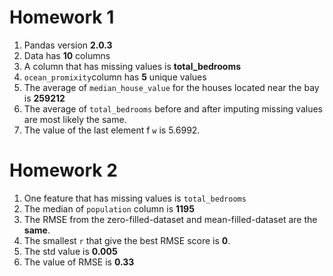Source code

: # Homework 1
1. Pandas version **2.0.3**
2. Data has **10** columns
3. A column that has missing values is **total_bedrooms**
4. `ocean_promixity`column has **5** unique values
5. The average of `median_house_value` for the houses located near the bay is **259212**
6. The average of `total_bedrooms` before and after imputing missing values are most likely the same.
7. The value of the last element f `w` is 5.6992.

# Homework 2
1. One feature that has missing values is `total_bedrooms`
2. The median of `population` column is **1195**
3. The RMSE from the zero-filled-dataset and mean-filled-dataset are the **same**. 
4. The smallest `r` that give the best RMSE score is **0**.
5. The std value is **0.005**
6. The value of RMSE is **0.33**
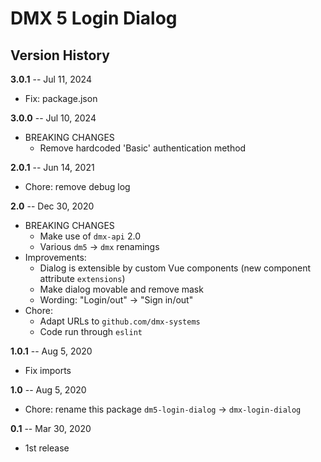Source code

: # DMX 5 Login Dialog

## Version History

**3.0.1** -- Jul 11, 2024

* Fix: package.json

**3.0.0** -- Jul 10, 2024

* BREAKING CHANGES
    * Remove hardcoded 'Basic' authentication method 

**2.0.1** -- Jun 14, 2021

* Chore: remove debug log

**2.0** -- Dec 30, 2020

* BREAKING CHANGES
    * Make use of `dmx-api` 2.0
    * Various `dm5` -> `dmx` renamings
* Improvements:
    * Dialog is extensible by custom Vue components (new component attribute `extensions`)
    * Make dialog movable and remove mask
    * Wording: "Login/out" -> "Sign in/out"
* Chore:
    * Adapt URLs to `github.com/dmx-systems`
    * Code run through `eslint`

**1.0.1** -- Aug 5, 2020

* Fix imports

**1.0** -- Aug 5, 2020

* Chore: rename this package `dm5-login-dialog` -> `dmx-login-dialog`

**0.1** -- Mar 30, 2020

* 1st release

* [Exercise prompt]:
Repeat the data exactly, without the pictures.

* [Solution to this task]:
Source code

: # Homework 1
1. Pandas version **2.0.3**
2. Data has **10** columns
3. A column that has missing values is **total_bedrooms**
4. `ocean_promixity`column has **5** unique values
5. The average of `median_house_value` for the houses located near the bay is **259212**
6. The average of `total_bedrooms` before and after imputing missing values are most likely the same.
7. The value of the last element f `w` is 5.6992.

# Homework 2
1. One feature that has missing values is `total_bedrooms`
2. The median of `population` column is **1195**
3. The RMSE from the zero-filled-dataset and mean-filled-dataset are the **same**. 
4. The smallest `r` that give the best RMSE score is **0**.
5. The std value is **0.005**
6. The value of RMSE is **0.33**
Source code

: # DMX 5 Login Dialog

## Version History

**3.0.1** -- Jul 11, 2024

* Fix: package.json

**3.0.0** -- Jul 10, 2024

* BREAKING CHANGES
    * Remove hardcoded 'Basic' authentication method 

**2.0.1** -- Jun 14, 2021

* Chore: remove debug log

**2.0** -- Dec 30, 2020

* BREAKING CHANGES
    * Make use of `dmx-api` 2.0
    * Various `dm5` -> `dmx` renamings
* Improvements:
    * Dialog is extensible by custom Vue components (new component attribute `extensions`)
    * Make dialog movable and remove mask
    * Wording: "Login/out" -> "Sign in/out"
* Chore:
    * Adapt URLs to `github.com/dmx-systems`
    * Code run through `eslint`

**1.0.1** -- Aug 5, 2020

* Fix imports

**1.0** -- Aug 5, 2020

* Chore: rename this package `dm5-login-dialog` -> `dmx-login-dialog`

**0.1** -- Mar 30, 2020

* 1st release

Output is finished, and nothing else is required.